▸ EXERCISE GOAL: All entries below are to be reproduced precisely as they stand, without the pictures.

____ MATERIAL SHOWN

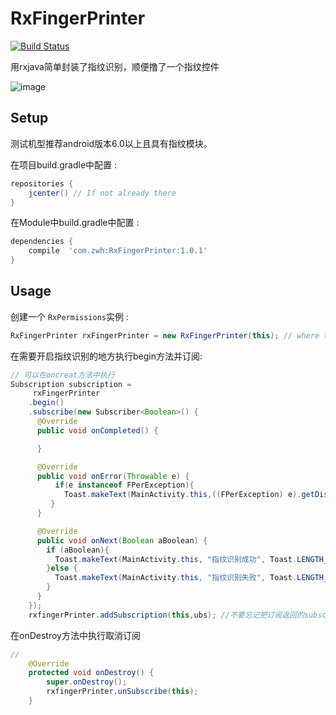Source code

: # RxFingerPrinter

[![Build Status](https://api.travis-ci.org/tbruyelle/RxPermissions.svg?branch=master)](https://travis-ci.org/tbruyelle/RxPermissions)

用rxjava简单封装了指纹识别，顺便撸了一个指纹控件

![image](https://github.com/Zweihui/RxFingerPrinter/blob/master/gif/ScreenShot.gif)

## Setup

测试机型推荐android版本6.0以上且具有指纹模块。

在项目build.gradle中配置 :

```gradle
repositories {
    jcenter() // If not already there
}
```
在Module中build.gradle中配置 :
```gradle
dependencies {
    compile  'com.zwh:RxFingerPrinter:1.0.1'
}
```

## Usage

创建一个 `RxPermissions`实例  :

```java
RxFingerPrinter rxFingerPrinter = new RxFingerPrinter(this); // where this is an Activity instance
```
在需要开启指纹识别的地方执行begin方法并订阅:

```java
// 可以在oncreat方法中执行
Subscription subscription =
     rxFingerPrinter
    .begin()
    .subscribe(new Subscriber<Boolean>() {
      @Override
      public void onCompleted() {

      }

      @Override
      public void onError(Throwable e) {
          if(e instanceof FPerException){
            Toast.makeText(MainActivity.this,((FPerException) e).getDisplayMessage(),Toast.LENGTH_SHORT).show();
         }
      }

      @Override
      public void onNext(Boolean aBoolean) {
        if (aBoolean){
          Toast.makeText(MainActivity.this, "指纹识别成功", Toast.LENGTH_SHORT).show();
        }else {
          Toast.makeText(MainActivity.this, "指纹识别失败", Toast.LENGTH_SHORT).show();
        }
      }
    });
    rxfingerPrinter.addSubscription(this,ubs); //不要忘记把订阅返回的subscription添加到rxfingerPrinter里
```

 在onDestroy方法中执行取消订阅
 
```java
//
    @Override
    protected void onDestroy() {
        super.onDestroy();
        rxfingerPrinter.unSubscribe(this);
    }
```
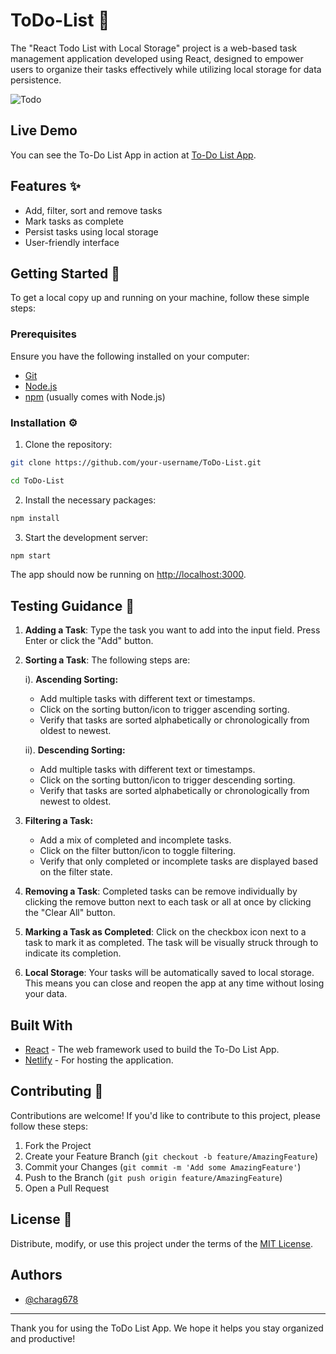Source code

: # ToDo-List  📝
The "React Todo List with Local Storage" project is a web-based task management application developed using React, designed to empower users to organize their tasks effectively while utilizing local storage for data persistence.

![Todo](https://github.com/charag678/ToDo-List/assets/132742281/c79169cf-51ef-4518-a187-e8a8a5ec55ba)

## Live Demo

You can see the To-Do List App in action at [To-Do List App](https://to-dolist54.netlify.app/).

## Features ✨

- Add, filter, sort and remove tasks
- Mark tasks as complete
- Persist tasks using local storage
- User-friendly interface
  
## Getting Started 🚀

To get a local copy up and running on your machine, follow these simple steps:

### Prerequisites

Ensure you have the following installed on your computer:

- [Git](https://git-scm.com/)
- [Node.js](https://nodejs.org/en/download/)
- [npm](https://www.npmjs.com/get-npm) (usually comes with Node.js)

 ### Installation ⚙️

1. Clone the repository:

```bash
git clone https://github.com/your-username/ToDo-List.git

cd ToDo-List
```

2. Install the necessary packages:

```bash
npm install
```

3. Start the development server:

```bash
npm start
```

The app should now be running on [http://localhost:3000](http://localhost:3000).

## Testing Guidance 📝

1.  **Adding a Task**: Type the task you want to add into the input field. Press Enter or click the "Add" button.
   
2.  **Sorting a Task**: The following steps are:

     i). **Ascending Sorting:**
    
      - Add multiple tasks with different text or timestamps.
      - Click on the sorting button/icon to trigger ascending sorting.
      - Verify that tasks are sorted alphabetically or chronologically from oldest to newest.

     ii). **Descending Sorting:**
    
      - Add multiple tasks with different text or timestamps.
      - Click on the sorting button/icon to trigger descending sorting.
      - Verify that tasks are sorted alphabetically or chronologically from newest to oldest.

 4.  **Filtering a Task:**

     - Add a mix of completed and incomplete tasks.
     - Click on the filter button/icon to toggle filtering.
     - Verify that only completed or incomplete tasks are displayed based on the filter state.
     
5.  **Removing a Task**: Completed tasks can be remove individually by clicking the remove button next to each task or all at once by clicking the "Clear All" button.
6.  **Marking a Task as Completed**: Click on the checkbox icon next to a task to mark it as completed. The task will be visually struck through to indicate its completion.
7.  **Local Storage**: Your tasks will be automatically saved to local storage. This means you can close and reopen the app at any time without losing your data.

## Built With

- [React](https://reactjs.org/) - The web framework used to build the To-Do List App.
- [Netlify](https://www.netlify.com/) - For hosting the application.

## Contributing 🤝

Contributions are welcome! If you'd like to contribute to this project, please follow these steps:

1. Fork the Project
2. Create your Feature Branch (`git checkout -b feature/AmazingFeature`)
3. Commit your Changes (`git commit -m 'Add some AmazingFeature'`)
4. Push to the Branch (`git push origin feature/AmazingFeature`)
5. Open a Pull Request

## License 📜

Distribute, modify, or use this project under the terms of the [MIT License](LICENSE).

## Authors

- [@charag678](https://www.github.com/charag678)


---

Thank you for using the ToDo List App. We hope it helps you stay organized and productive!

________

▸ YOUR RESPONSE:
Source code

: # RxFingerPrinter

[![Build Status](https://api.travis-ci.org/tbruyelle/RxPermissions.svg?branch=master)](https://travis-ci.org/tbruyelle/RxPermissions)

用rxjava简单封装了指纹识别，顺便撸了一个指纹控件

![image](https://github.com/Zweihui/RxFingerPrinter/blob/master/gif/ScreenShot.gif)

## Setup

测试机型推荐android版本6.0以上且具有指纹模块。

在项目build.gradle中配置 :

```gradle
repositories {
    jcenter() // If not already there
}
```
在Module中build.gradle中配置 :
```gradle
dependencies {
    compile  'com.zwh:RxFingerPrinter:1.0.1'
}
```

## Usage

创建一个 `RxPermissions`实例  :

```java
RxFingerPrinter rxFingerPrinter = new RxFingerPrinter(this); // where this is an Activity instance
```
在需要开启指纹识别的地方执行begin方法并订阅:

```java
// 可以在oncreat方法中执行
Subscription subscription =
     rxFingerPrinter
    .begin()
    .subscribe(new Subscriber<Boolean>() {
      @Override
      public void onCompleted() {

      }

      @Override
      public void onError(Throwable e) {
          if(e instanceof FPerException){
            Toast.makeText(MainActivity.this,((FPerException) e).getDisplayMessage(),Toast.LENGTH_SHORT).show();
         }
      }

      @Override
      public void onNext(Boolean aBoolean) {
        if (aBoolean){
          Toast.makeText(MainActivity.this, "指纹识别成功", Toast.LENGTH_SHORT).show();
        }else {
          Toast.makeText(MainActivity.this, "指纹识别失败", Toast.LENGTH_SHORT).show();
        }
      }
    });
    rxfingerPrinter.addSubscription(this,ubs); //不要忘记把订阅返回的subscription添加到rxfingerPrinter里
```

 在onDestroy方法中执行取消订阅
 
```java
//
    @Override
    protected void onDestroy() {
        super.onDestroy();
        rxfingerPrinter.unSubscribe(this);
    }
```
Source code

: # ToDo-List  📝
The "React Todo List with Local Storage" project is a web-based task management application developed using React, designed to empower users to organize their tasks effectively while utilizing local storage for data persistence.

![Todo](https://github.com/charag678/ToDo-List/assets/132742281/c79169cf-51ef-4518-a187-e8a8a5ec55ba)

## Live Demo

You can see the To-Do List App in action at [To-Do List App](https://to-dolist54.netlify.app/).

## Features ✨

- Add, filter, sort and remove tasks
- Mark tasks as complete
- Persist tasks using local storage
- User-friendly interface
  
## Getting Started 🚀

To get a local copy up and running on your machine, follow these simple steps:

### Prerequisites

Ensure you have the following installed on your computer:

- [Git](https://git-scm.com/)
- [Node.js](https://nodejs.org/en/download/)
- [npm](https://www.npmjs.com/get-npm) (usually comes with Node.js)

 ### Installation ⚙️

1. Clone the repository:

```bash
git clone https://github.com/your-username/ToDo-List.git

cd ToDo-List
```

2. Install the necessary packages:

```bash
npm install
```

3. Start the development server:

```bash
npm start
```

The app should now be running on [http://localhost:3000](http://localhost:3000).

## Testing Guidance 📝

1.  **Adding a Task**: Type the task you want to add into the input field. Press Enter or click the "Add" button.
   
2.  **Sorting a Task**: The following steps are:

     i). **Ascending Sorting:**
    
      - Add multiple tasks with different text or timestamps.
      - Click on the sorting button/icon to trigger ascending sorting.
      - Verify that tasks are sorted alphabetically or chronologically from oldest to newest.

     ii). **Descending Sorting:**
    
      - Add multiple tasks with different text or timestamps.
      - Click on the sorting button/icon to trigger descending sorting.
      - Verify that tasks are sorted alphabetically or chronologically from newest to oldest.

 4.  **Filtering a Task:**

     - Add a mix of completed and incomplete tasks.
     - Click on the filter button/icon to toggle filtering.
     - Verify that only completed or incomplete tasks are displayed based on the filter state.
     
5.  **Removing a Task**: Completed tasks can be remove individually by clicking the remove button next to each task or all at once by clicking the "Clear All" button.
6.  **Marking a Task as Completed**: Click on the checkbox icon next to a task to mark it as completed. The task will be visually struck through to indicate its completion.
7.  **Local Storage**: Your tasks will be automatically saved to local storage. This means you can close and reopen the app at any time without losing your data.

## Built With

- [React](https://reactjs.org/) - The web framework used to build the To-Do List App.
- [Netlify](https://www.netlify.com/) - For hosting the application.

## Contributing 🤝

Contributions are welcome! If you'd like to contribute to this project, please follow these steps:

1. Fork the Project
2. Create your Feature Branch (`git checkout -b feature/AmazingFeature`)
3. Commit your Changes (`git commit -m 'Add some AmazingFeature'`)
4. Push to the Branch (`git push origin feature/AmazingFeature`)
5. Open a Pull Request

## License 📜

Distribute, modify, or use this project under the terms of the [MIT License](LICENSE).

## Authors

- [@charag678](https://www.github.com/charag678)


---

Thank you for using the ToDo List App. We hope it helps you stay organized and productive!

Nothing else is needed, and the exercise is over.